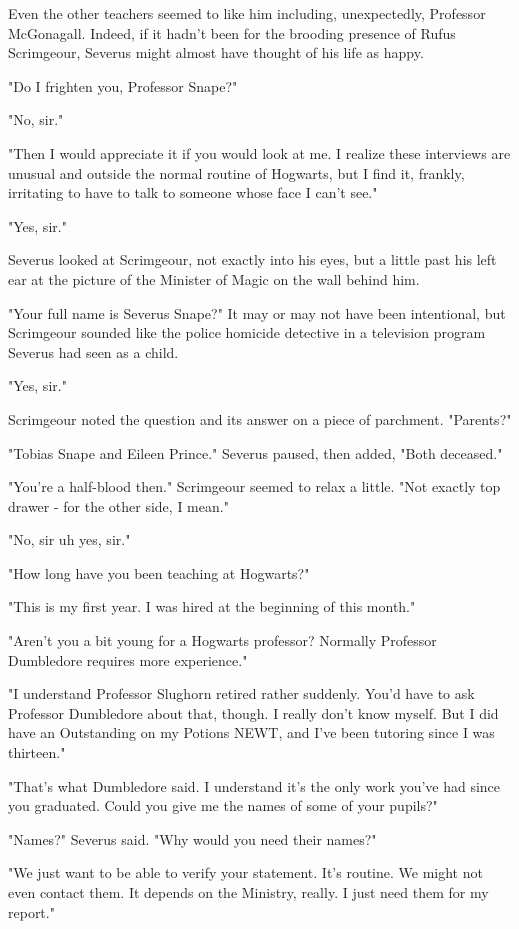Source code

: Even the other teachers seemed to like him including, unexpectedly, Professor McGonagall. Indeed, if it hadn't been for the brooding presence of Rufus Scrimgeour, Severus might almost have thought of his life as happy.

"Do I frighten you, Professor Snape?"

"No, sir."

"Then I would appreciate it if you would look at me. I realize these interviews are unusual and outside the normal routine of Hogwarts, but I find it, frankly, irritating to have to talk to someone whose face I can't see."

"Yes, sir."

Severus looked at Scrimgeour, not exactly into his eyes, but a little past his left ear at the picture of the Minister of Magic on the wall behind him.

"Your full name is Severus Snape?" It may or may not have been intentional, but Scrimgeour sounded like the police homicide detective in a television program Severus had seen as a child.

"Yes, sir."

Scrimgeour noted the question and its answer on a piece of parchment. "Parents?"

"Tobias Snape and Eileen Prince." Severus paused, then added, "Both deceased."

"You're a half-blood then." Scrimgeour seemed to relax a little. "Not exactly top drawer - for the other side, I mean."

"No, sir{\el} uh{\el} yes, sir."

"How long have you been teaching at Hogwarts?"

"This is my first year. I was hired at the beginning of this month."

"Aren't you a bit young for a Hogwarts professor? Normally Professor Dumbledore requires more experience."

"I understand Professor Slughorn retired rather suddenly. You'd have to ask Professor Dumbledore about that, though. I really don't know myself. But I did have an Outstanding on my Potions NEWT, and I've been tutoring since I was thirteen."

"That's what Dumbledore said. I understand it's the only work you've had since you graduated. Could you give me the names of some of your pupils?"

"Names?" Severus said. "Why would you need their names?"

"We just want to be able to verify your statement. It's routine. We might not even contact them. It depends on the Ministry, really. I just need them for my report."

□ □ □ □ □

• YOUR ASSIGNMENT
Print exactly the lines above, between the one holding "long have you" and the one holding "a bit young", inclusive, and nothing besides.

• WRITTEN RESPONSE
"How long have you been teaching at Hogwarts?"

"This is my first year. I was hired at the beginning of this month."

"Aren't you a bit young for a Hogwarts professor? Normally Professor Dumbledore requires more experience."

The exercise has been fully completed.